BEGIN MATERIAL PROVIDED

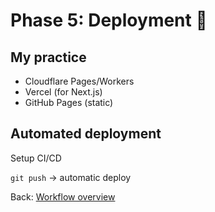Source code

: # Phase 5: Deployment 🚢

## My practice
- Cloudflare Pages/Workers
- Vercel (for Next.js)
- GitHub Pages (static)

## Automated deployment
Setup CI/CD

`git push` → automatic deploy

Back: [Workflow overview](./README.md)
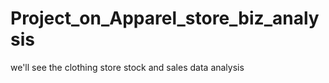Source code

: # Project_on_Apparel_store_biz_analysis
we'll see the clothing store stock and sales data analysis 

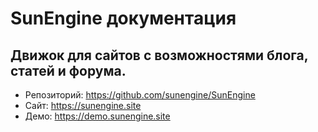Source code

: # SunEngine документация

## Движок для сайтов с возможностями блога, статей и форума.  

- Репозиторий: https://github.com/sunengine/SunEngine    
- Сайт: https://sunengine.site
- Демо: https://demo.sunengine.site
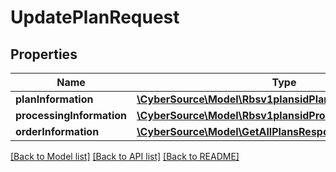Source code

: # UpdatePlanRequest

## Properties
Name | Type | Description | Notes
------------ | ------------- | ------------- | -------------
**planInformation** | [**\CyberSource\Model\Rbsv1plansidPlanInformation**](Rbsv1plansidPlanInformation.md) |  | [optional] 
**processingInformation** | [**\CyberSource\Model\Rbsv1plansidProcessingInformation**](Rbsv1plansidProcessingInformation.md) |  | [optional] 
**orderInformation** | [**\CyberSource\Model\GetAllPlansResponseOrderInformation**](GetAllPlansResponseOrderInformation.md) |  | [optional] 

[[Back to Model list]](../README.md#documentation-for-models) [[Back to API list]](../README.md#documentation-for-api-endpoints) [[Back to README]](../README.md)


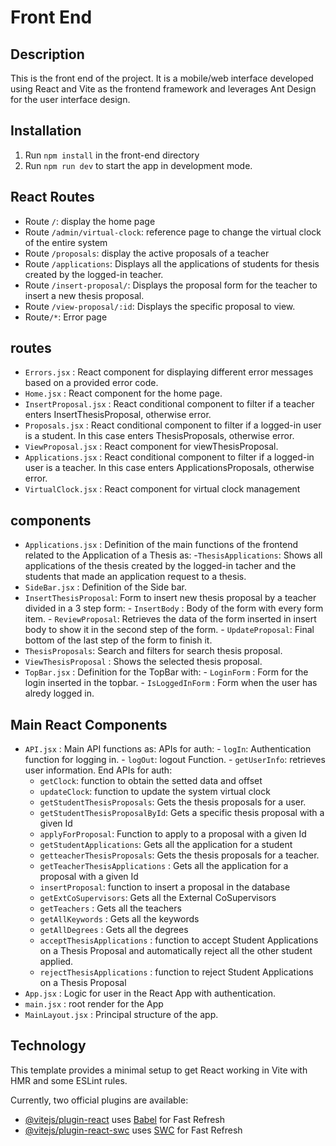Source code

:# Front End

## Description
This is the front end of the project. It is a mobile/web interface  developed using React and Vite as the frontend framework and leverages Ant Design for the user interface design. 

## Installation
1. Run `npm install` in the front-end directory
2. Run `npm run dev` to start the app in development mode.

## React Routes
- Route `/`: display the home page
- Route `/admin/virtual-clock`: reference page to change the virtual clock of the entire system
- Route `/proposals`: display the active proposals of a teacher
- Route `/applications`: Displays all the applications of students for thesis created by the logged-in teacher.
- Route `/insert-proposal/`: Displays the proposal form for the teacher to insert a new thesis proposal.
- Route `/view-proposal/:id`: Displays the specific proposal to view.
- Route`/*`: Error page 


## routes
- `Errors.jsx` :  React component for displaying different error messages based on a provided error code.
- `Home.jsx` : React component for the home page.
- `InsertProposal.jsx` : React conditional component to filter if a teacher enters InsertThesisProposal, otherwise error.
- `Proposals.jsx` : React conditional component to filter if a logged-in user is a student. In this case enters ThesisProposals, otherwise error.
- `ViewProposal.jsx` : React component for viewThesisProposal.
- `Applications.jsx` : React conditional component to filter if a logged-in user is a teacher. In this case enters ApplicationsProposals, otherwise error.
- `VirtualClock.jsx` :  React component for virtual clock management
  
## components
- `Applications.jsx` : Definition of the main functions of the frontend related to the Application of a Thesis as:
      -`ThesisApplications`: Shows all applications of the thesis created by the logged-in tacher and the students that made an application request to a thesis.
- `SideBar.jsx` : Definition of the Side bar.
- `InsertThesisProposal`: Form to insert new thesis proposal by a teacher divided in a 3 step form:
      - `InsertBody` : Body of the form with every form item.
      - `ReviewProposal`: Retrieves the data of the form inserted in insert body to show it in the second step of the form.
      - `UpdateProposal`:  Final bottom of the last step of the form to finish it.
- `ThesisProposals`: Search and filters for search thesis proposal.
- `ViewThesisProposal` : Shows the selected thesis proposal.
- `TopBar.jsx` : Definition for the TopBar with:
      - `LoginForm` : Form for the login inserted in the topbar.
      - `IsLoggedInForm` : Form when the user has alredy logged in.


## Main React Components
- `API.jsx` : Main API functions as:
      APIs for auth:
      - `logIn`: Authentication function for logging in.
      - `logOut`: logout Function.
      - `getUserInfo`: retrieves user information.
     End APIs for auth:
     - `getClock`: function to obtain the setted data and offset 
     - `updateClock`: function to update the system virtual clock
     - `getStudentThesisProposals`: Gets the thesis proposals for a user.
     - `getStudentThesisProposalById`: Gets a specific thesis proposal with a given Id
     - `applyForProposal`: Function to apply to a proposal with a given Id
     - `getStudentApplications`: Gets all the application for a student
     - `getteacherThesisProposals`: Gets the thesis proposals for a teacher.
     - `getTeacherThesisApplications` : Gets all the application for a  proposal with a given Id
     - `insertProposal`: function to insert a proposal in the database
     - `getExtCoSupervisors`: Gets all the External CoSupervisors
     - `getTeachers` : Gets all the teachers 
     - `getAllKeywords` : Gets all the keywords
     - `getAllDegrees` : Gets all the degrees
     - `acceptThesisApplications` : function to accept Student Applications on a Thesis Proposal and automatically reject all the other student applied.
     - `rejectThesisApplications` : function to reject Student Applications on a Thesis Proposal
- `App.jsx` : Logic for user in the React App with authentication.
- `main.jsx` : root render for the App
- `MainLayout.jsx` : Principal structure of the app.

## Technology   
This template provides a minimal setup to get React working in Vite with HMR and some ESLint rules.

Currently, two official plugins are available:

- [@vitejs/plugin-react](https://github.com/vitejs/vite-plugin-react/blob/main/packages/plugin-react/README.md) uses [Babel](https://babeljs.io/) for Fast Refresh
- [@vitejs/plugin-react-swc](https://github.com/vitejs/vite-plugin-react-swc) uses [SWC](https://swc.rs/) for Fast Refresh
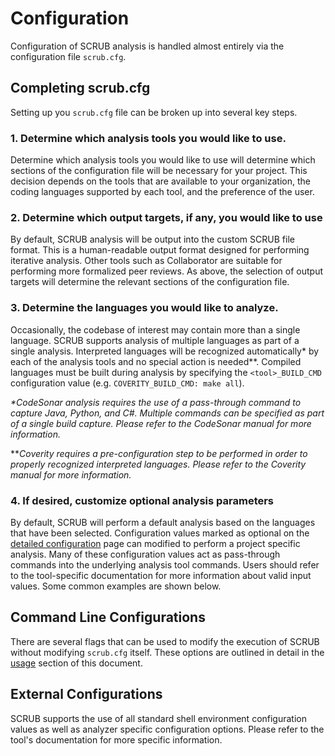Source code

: # Configuration

Configuration of SCRUB analysis is handled almost entirely via the configuration file `scrub.cfg`.

## Completing scrub.cfg

Setting up you `scrub.cfg` file can be broken up into several key steps.

### 1. Determine which analysis tools you would like to use.
Determine which analysis tools you would like to use will determine which sections of the configuration file will be necessary for your project. This decision depends on the tools that are available to your organization, the coding languages supported by each tool, and the preference of the user.

### 2. Determine which output targets, if any, you would like to use
By default, SCRUB analysis will be output into the custom SCRUB file format. This is a human-readable output format designed for performing iterative analysis. Other tools such as Collaborator are suitable for performing more formalized peer reviews. As above, the selection of output targets will determine the relevant sections of the configuration file.

### 3. Determine the languages you would like to analyze.
Occasionally, the codebase of interest may contain more than a single language. SCRUB supports analysis of multiple languages as part of a single analysis. Interpreted languages will be recognized automatically\* by each of the analysis tools and no special action is needed\**. Compiled languages must be built during analysis by specifying the `<tool>_BUILD_CMD` configuration value (e.g. `COVERITY_BUILD_CMD: make all`).

*\*CodeSonar analysis requires the use of a pass-through command to capture Java, Python, and C#. Multiple commands can be specified as part of a single build capture. Please refer to the CodeSonar manual for more information.*

*\**Coverity requires a pre-configuration step to be performed in order to properly recognized interpreted languages. Please refer to the Coverity manual for more information.*

### 4. If desired, customize optional analysis parameters
By default, SCRUB will perform a default analysis based on the languages that have been selected. Configuration values marked as optional on the [detailed configuration](#configuration-inputs.md) page can modified to perform a project specific analysis. Many of these configuration values act as pass-through commands into the underlying analysis tool commands. Users should refer to the tool-specific documentation for more information about valid input values. Some common examples are shown below.

## Command Line Configurations
There are several flags that can be used to modify the execution of SCRUB without modifying `scrub.cfg` itself. These options are outlined in detail in the [usage](#usage.md) section of this document.

## External Configurations
SCRUB supports the use of all standard shell environment configuration values as well as analyzer specific configuration options. Please refer to the tool's documentation for more specific information.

END MATERIAL PROVIDED

**TASK DIRECTIONS**
Report back each line in the material above that contains the string "recognized".

**YOUR RESPONSE**
Occasionally, the codebase of interest may contain more than a single language. SCRUB supports analysis of multiple languages as part of a single analysis. Interpreted languages will be recognized automatically\* by each of the analysis tools and no special action is needed\**. Compiled languages must be built during analysis by specifying the `<tool>_BUILD_CMD` configuration value (e.g. `COVERITY_BUILD_CMD: make all`).
*\**Coverity requires a pre-configuration step to be performed in order to properly recognized interpreted languages. Please refer to the Coverity manual for more information.*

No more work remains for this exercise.